● Work order
Repeat verbatim the lines of the data below, beginning with the line containing "CS 194-31 Final Project" and continuing to the end.
BEGIN Material provided
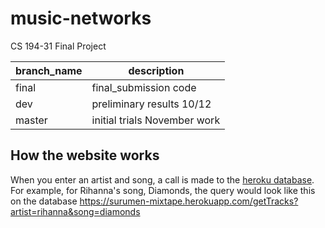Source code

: # music-networks
CS 194-31 Final Project

|branch_name   | description  |
|---|---|
| final | final_submission code  |
| dev  | preliminary results 10/12  |
| master  | initial trials November work  |


## How the website works
When you enter an artist and song, a call is made to the [heroku database](https://surumen-mixtape.herokuapp.com/getTracks?).
For example, for Rihanna's song, Diamonds, the query would look like this on the database
https://surumen-mixtape.herokuapp.com/getTracks?artist=rihanna&song=diamonds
END Material provided
● Answer section
CS 194-31 Final Project

|branch_name   | description  |
|---|---|
| final | final_submission code  |
| dev  | preliminary results 10/12  |
| master  | initial trials November work  |


## How the website works
When you enter an artist and song, a call is made to the [heroku database](https://surumen-mixtape.herokuapp.com/getTracks?).
For example, for Rihanna's song, Diamonds, the query would look like this on the database
https://surumen-mixtape.herokuapp.com/getTracks?artist=rihanna&song=diamonds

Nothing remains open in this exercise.